Kakiku mulai terasa sakit ketika tiba di rumah sakit, dan ternyata aku harus dibawa ke Rumah Sakit Rancabadak (sekarang RSUP Hasan Sadikin) di Bandung. Dengan menggunakan mobil Jip Kopem (Pemberantasan Malaria) warna hijau milik Pak Nunuh, aku dibawa ke RSUP Hasan Sadikin. Saat kejadian, Apa sedang dinas. Aku dibaringkan di ruang gawat darurat. Menurut Dokter, aku harus dioperasi, dan akan segera dioperasi malam harinya. Menjelang sore Apa datang ke Rumah Sakit. Apa menghampiriku dengan membawa makanan (Roti dan Kue Apem) dan langsung aku disuapi, padahal menurut Dokter aku harus puasa karena akan dioperasi. Selama penantian operasi aku tertidur. Musibah yang menimpaku terjadi pada tahun 1965 bersamaan dengan peristiwa pemberontakan PKI dan Meletusnya gudang amunisi TNI di Bojong Koneng. Waku itu Ema harus menyusui Ojat (Adikku yang bungsu). Selama mengurusku di Rumah Sakit, terpaksa Ojat sementara dititipkan ke Ibu O’oh Mang Iyas. Operasi kakiku berjalan sukses, dan aku ditempatkan di Bangsal 3 kamar I. Satu kamar ada 4 orang pasien, yang tiga orang adalah pasien korban peristiwa Bojongkoneng meletus. Bojong koneng adalah tempat penyimpanan amunisi militer (peluru, bom, bahan peledak) yang terletak di dekat Taman Makam Pahlawan Cikutra. Untuk pasen Bojongkoneng ada tambahan makanan berupa susu, roti, dan bubur kacang hijau, karena satu kamar dengan mereka petugas menganggapku pasien korban Bojongkoneng, dan aku selalu mendapat jatah makanan korban Bojongkoneng.
Yang menemaniku di rumah sakit bergantian, kalau pagi Ema atau A Acep, dan menjelang sore diganti oleh Apa sepulang dari Dinas. Apa berangkat Dinas dari rumah sakit. Sebagai seorang polisi Apa selalu membawa pistol, dan jika menginap di rumah sakit pistolnya selalu disimpan dibawah kasur yang kutiduri tanpa sepengetahuanku, pernah sekali terjadi sewaktu berangkat dinas Apa lupa membawa pistolnya, dan ketika petugas rumah sakit mengganti sprei dan membalik kasur ditemukan pistol Apa. Pistol diamankan rumah sakit, dan tak lama kemudian Apa datang kembali untuk mengambil pistolnya.

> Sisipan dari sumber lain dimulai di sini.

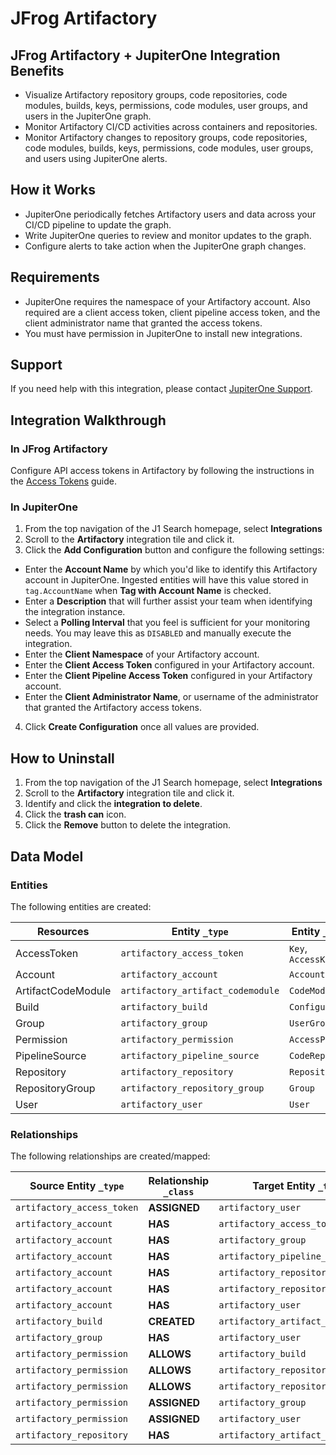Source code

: # JFrog Artifactory

## JFrog Artifactory + JupiterOne Integration Benefits

- Visualize Artifactory repository groups, code repositories, code modules,
  builds, keys, permissions, code modules, user groups, and users in the
  JupiterOne graph.
- Monitor Artifactory CI/CD activities across containers and repositories.
- Monitor Artifactory changes to repository groups, code repositories, code
  modules, builds, keys, permissions, code modules, user groups, and users using
  JupiterOne alerts.

## How it Works

- JupiterOne periodically fetches Artifactory users and data across your CI/CD
  pipeline to update the graph.
- Write JupiterOne queries to review and monitor updates to the graph.
- Configure alerts to take action when the JupiterOne graph changes.

## Requirements

- JupiterOne requires the namespace of your Artifactory account. Also required
  are a client access token, client pipeline access token, and the client
  administrator name that granted the access tokens.
- You must have permission in JupiterOne to install new integrations.

## Support

If you need help with this integration, please contact
[JupiterOne Support](https://support.jupiterone.io).

## Integration Walkthrough

### In JFrog Artifactory

Configure API access tokens in Artifactory by following the instructions in the
[Access Tokens](https://www.jfrog.com/confluence/display/JFROG/Access+Tokens#AccessTokens-CreateToken)
guide.

### In JupiterOne

1. From the top navigation of the J1 Search homepage, select **Integrations**
2. Scroll to the **Artifactory** integration tile and click it.
3. Click the **Add Configuration** button and configure the following settings:

- Enter the **Account Name** by which you'd like to identify this Artifactory
  account in JupiterOne. Ingested entities will have this value stored in
  `tag.AccountName` when **Tag with Account Name** is checked.
- Enter a **Description** that will further assist your team when identifying
  the integration instance.
- Select a **Polling Interval** that you feel is sufficient for your monitoring
  needs. You may leave this as `DISABLED` and manually execute the integration.
- Enter the **Client Namespace** of your Artifactory account.
- Enter the **Client Access Token** configured in your Artifactory account.
- Enter the **Client Pipeline Access Token** configured in your Artifactory
  account.
- Enter the **Client Administrator Name**, or username of the administrator that
  granted the Artifactory access tokens.

4. Click **Create Configuration** once all values are provided.

## How to Uninstall

1. From the top navigation of the J1 Search homepage, select **Integrations**
2. Scroll to the **Artifactory** integration tile and click it.
3. Identify and click the **integration to delete**.
4. Click the **trash can** icon.
5. Click the **Remove** button to delete the integration.

<!-- {J1_DOCUMENTATION_MARKER_START} -->
<!--
********************************************************************************
NOTE: ALL OF THE FOLLOWING DOCUMENTATION IS GENERATED USING THE
"j1-integration document" COMMAND. DO NOT EDIT BY HAND! PLEASE SEE THE DEVELOPER
DOCUMENTATION FOR USAGE INFORMATION:

https://github.com/JupiterOne/sdk/blob/master/docs/integrations/development.md
********************************************************************************
-->

## Data Model

### Entities

The following entities are created:

| Resources          | Entity `_type`                    | Entity `_class`    |
| ------------------ | --------------------------------- | ------------------ |
| AccessToken        | `artifactory_access_token`        | `Key`, `AccessKey` |
| Account            | `artifactory_account`             | `Account`          |
| ArtifactCodeModule | `artifactory_artifact_codemodule` | `CodeModule`       |
| Build              | `artifactory_build`               | `Configuration`    |
| Group              | `artifactory_group`               | `UserGroup`        |
| Permission         | `artifactory_permission`          | `AccessPolicy`     |
| PipelineSource     | `artifactory_pipeline_source`     | `CodeRepo`         |
| Repository         | `artifactory_repository`          | `Repository`       |
| RepositoryGroup    | `artifactory_repository_group`    | `Group`            |
| User               | `artifactory_user`                | `User`             |

### Relationships

The following relationships are created/mapped:

| Source Entity `_type`      | Relationship `_class` | Target Entity `_type`             |
| -------------------------- | --------------------- | --------------------------------- |
| `artifactory_access_token` | **ASSIGNED**          | `artifactory_user`                |
| `artifactory_account`      | **HAS**               | `artifactory_access_token`        |
| `artifactory_account`      | **HAS**               | `artifactory_group`               |
| `artifactory_account`      | **HAS**               | `artifactory_pipeline_source`     |
| `artifactory_account`      | **HAS**               | `artifactory_repository`          |
| `artifactory_account`      | **HAS**               | `artifactory_repository_group`    |
| `artifactory_account`      | **HAS**               | `artifactory_user`                |
| `artifactory_build`        | **CREATED**           | `artifactory_artifact_codemodule` |
| `artifactory_group`        | **HAS**               | `artifactory_user`                |
| `artifactory_permission`   | **ALLOWS**            | `artifactory_build`               |
| `artifactory_permission`   | **ALLOWS**            | `artifactory_repository`          |
| `artifactory_permission`   | **ALLOWS**            | `artifactory_repository_group`    |
| `artifactory_permission`   | **ASSIGNED**          | `artifactory_group`               |
| `artifactory_permission`   | **ASSIGNED**          | `artifactory_user`                |
| `artifactory_repository`   | **HAS**               | `artifactory_artifact_codemodule` |

<!--
********************************************************************************
END OF GENERATED DOCUMENTATION AFTER BELOW MARKER
********************************************************************************
-->
<!-- {J1_DOCUMENTATION_MARKER_END} -->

Tiga bulan aku dirawat di rumah sakit dan yang paling sering menemaniku adalah Ade (kakakku) yang suka membawaku berkeliling lorong rumah sakit dengan menggunakan kursi roda. Selama tiga bulan aku tidak masuk sekolah, dan ketika Ibu Guru Elly menengok kusampaikan, aku takut tidak naik ke kelas V, Ibu Guru Elly hanya tersenyum. Setelah patah kaki, aku tidak berani lagi bermain sepak bola. Aku bersyukur bahwa kakiku utuh kembali, tidak seperti yang dikuatirkan Ema dan Apa. Waktu itu Ema dan Apa sedih dan takut kakiku tidak dapat disembuhkan.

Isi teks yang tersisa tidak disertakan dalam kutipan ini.